## PROBLEM
Beneath this instruction is a block of data; output from it exactly the lines that run from the one containing "<h1> Welcome to Bloop </h1>" through the one containing "## Getting Started", inclusive.

:: RECORDS ::

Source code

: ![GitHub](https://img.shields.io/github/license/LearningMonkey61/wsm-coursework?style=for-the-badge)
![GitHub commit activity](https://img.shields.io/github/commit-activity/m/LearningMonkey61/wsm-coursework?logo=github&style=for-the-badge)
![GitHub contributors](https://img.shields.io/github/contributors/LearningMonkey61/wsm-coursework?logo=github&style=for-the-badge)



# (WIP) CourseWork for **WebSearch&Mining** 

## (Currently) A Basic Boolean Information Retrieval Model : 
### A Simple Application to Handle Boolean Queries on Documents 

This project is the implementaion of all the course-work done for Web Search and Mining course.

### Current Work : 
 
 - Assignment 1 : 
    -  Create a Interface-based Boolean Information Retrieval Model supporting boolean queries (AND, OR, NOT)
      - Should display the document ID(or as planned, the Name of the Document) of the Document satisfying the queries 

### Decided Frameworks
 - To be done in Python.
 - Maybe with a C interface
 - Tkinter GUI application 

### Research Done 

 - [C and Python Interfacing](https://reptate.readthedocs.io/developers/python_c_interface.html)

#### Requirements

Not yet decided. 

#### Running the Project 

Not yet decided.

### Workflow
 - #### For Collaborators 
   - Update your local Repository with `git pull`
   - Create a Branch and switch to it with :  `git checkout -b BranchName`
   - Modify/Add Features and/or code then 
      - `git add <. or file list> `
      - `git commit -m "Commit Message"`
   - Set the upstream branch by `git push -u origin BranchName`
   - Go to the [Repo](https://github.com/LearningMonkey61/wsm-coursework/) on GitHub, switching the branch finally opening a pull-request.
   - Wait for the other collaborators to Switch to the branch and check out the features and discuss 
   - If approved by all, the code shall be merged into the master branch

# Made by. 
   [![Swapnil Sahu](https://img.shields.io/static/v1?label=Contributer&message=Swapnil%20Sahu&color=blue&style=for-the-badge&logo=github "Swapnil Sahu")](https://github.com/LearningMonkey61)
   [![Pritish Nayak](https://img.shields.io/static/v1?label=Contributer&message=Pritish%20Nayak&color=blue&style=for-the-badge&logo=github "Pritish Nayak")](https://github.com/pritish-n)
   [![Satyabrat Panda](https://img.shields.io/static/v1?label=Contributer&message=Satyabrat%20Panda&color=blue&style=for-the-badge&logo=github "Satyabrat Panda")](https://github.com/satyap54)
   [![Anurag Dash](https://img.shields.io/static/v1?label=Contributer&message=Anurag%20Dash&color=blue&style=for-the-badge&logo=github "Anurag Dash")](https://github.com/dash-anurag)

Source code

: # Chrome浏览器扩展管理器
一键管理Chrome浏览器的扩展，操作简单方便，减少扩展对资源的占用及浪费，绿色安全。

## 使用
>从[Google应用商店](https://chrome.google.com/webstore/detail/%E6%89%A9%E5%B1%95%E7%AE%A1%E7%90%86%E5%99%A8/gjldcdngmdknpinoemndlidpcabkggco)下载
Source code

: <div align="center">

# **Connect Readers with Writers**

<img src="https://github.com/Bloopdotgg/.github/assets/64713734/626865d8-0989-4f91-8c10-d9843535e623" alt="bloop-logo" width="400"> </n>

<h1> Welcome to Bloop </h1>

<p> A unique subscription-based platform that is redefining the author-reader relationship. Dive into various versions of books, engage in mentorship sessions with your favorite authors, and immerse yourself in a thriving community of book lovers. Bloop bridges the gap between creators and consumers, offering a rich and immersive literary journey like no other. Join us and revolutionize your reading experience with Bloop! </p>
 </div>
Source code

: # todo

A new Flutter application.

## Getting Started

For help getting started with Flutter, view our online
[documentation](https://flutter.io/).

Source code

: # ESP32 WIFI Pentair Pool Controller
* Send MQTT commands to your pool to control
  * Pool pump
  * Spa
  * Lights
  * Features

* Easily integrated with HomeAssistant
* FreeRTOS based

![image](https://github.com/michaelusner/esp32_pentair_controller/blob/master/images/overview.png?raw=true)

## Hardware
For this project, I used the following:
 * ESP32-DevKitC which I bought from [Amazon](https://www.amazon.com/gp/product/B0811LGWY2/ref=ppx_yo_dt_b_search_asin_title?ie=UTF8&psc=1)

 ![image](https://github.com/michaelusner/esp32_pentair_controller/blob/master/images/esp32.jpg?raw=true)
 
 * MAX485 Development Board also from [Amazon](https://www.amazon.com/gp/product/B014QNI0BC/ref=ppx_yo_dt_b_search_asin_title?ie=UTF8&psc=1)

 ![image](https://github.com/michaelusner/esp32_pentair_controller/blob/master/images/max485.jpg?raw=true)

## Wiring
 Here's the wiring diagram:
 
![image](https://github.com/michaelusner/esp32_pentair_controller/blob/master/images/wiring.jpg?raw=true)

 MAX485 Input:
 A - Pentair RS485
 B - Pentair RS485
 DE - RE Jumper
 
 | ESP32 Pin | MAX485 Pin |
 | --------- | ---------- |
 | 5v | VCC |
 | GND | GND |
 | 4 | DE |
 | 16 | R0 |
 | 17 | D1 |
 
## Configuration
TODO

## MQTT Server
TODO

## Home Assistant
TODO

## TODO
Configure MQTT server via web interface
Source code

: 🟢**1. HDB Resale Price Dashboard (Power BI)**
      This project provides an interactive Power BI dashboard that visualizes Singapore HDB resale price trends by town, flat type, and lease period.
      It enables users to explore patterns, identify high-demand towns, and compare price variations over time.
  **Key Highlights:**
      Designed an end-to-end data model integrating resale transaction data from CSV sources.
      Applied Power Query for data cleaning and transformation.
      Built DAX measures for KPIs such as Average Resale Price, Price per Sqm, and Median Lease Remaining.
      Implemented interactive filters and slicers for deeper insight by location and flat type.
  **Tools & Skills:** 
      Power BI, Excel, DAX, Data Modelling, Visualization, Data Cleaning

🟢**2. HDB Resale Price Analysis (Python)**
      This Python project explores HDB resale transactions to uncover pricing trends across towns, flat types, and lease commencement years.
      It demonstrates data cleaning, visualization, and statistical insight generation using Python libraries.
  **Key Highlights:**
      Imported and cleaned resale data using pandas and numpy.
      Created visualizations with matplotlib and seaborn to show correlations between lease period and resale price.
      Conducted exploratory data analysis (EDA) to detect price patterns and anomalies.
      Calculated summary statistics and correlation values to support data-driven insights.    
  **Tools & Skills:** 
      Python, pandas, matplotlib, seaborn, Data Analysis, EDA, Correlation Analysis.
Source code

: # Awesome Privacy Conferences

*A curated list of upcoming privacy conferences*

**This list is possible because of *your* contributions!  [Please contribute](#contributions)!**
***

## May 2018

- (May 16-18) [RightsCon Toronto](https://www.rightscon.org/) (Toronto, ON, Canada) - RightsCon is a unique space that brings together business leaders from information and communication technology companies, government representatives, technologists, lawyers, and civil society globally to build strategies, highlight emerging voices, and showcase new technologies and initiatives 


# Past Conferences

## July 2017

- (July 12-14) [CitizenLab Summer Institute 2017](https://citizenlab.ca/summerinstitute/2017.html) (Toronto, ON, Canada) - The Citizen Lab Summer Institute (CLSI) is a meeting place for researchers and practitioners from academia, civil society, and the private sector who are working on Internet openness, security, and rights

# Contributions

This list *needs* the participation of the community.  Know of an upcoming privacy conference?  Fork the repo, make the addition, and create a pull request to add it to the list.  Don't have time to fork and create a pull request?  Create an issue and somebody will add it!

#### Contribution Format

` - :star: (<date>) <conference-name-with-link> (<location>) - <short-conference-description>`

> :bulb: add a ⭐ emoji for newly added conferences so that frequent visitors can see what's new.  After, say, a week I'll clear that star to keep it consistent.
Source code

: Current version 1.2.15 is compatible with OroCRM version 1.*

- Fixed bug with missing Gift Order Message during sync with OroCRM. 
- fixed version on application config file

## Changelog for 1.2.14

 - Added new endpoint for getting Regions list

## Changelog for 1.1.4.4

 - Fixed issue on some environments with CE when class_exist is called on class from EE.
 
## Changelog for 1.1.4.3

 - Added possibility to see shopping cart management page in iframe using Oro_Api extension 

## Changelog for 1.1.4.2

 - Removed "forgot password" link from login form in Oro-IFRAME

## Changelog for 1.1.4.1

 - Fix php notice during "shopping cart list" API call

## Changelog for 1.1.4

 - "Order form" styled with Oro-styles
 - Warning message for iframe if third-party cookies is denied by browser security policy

:::

## FINAL ANSWER
<h1> Welcome to Bloop </h1>

<p> A unique subscription-based platform that is redefining the author-reader relationship. Dive into various versions of books, engage in mentorship sessions with your favorite authors, and immerse yourself in a thriving community of book lovers. Bloop bridges the gap between creators and consumers, offering a rich and immersive literary journey like no other. Join us and revolutionize your reading experience with Bloop! </p>
 </div>
Source code

: # todo

A new Flutter application.

## Getting Started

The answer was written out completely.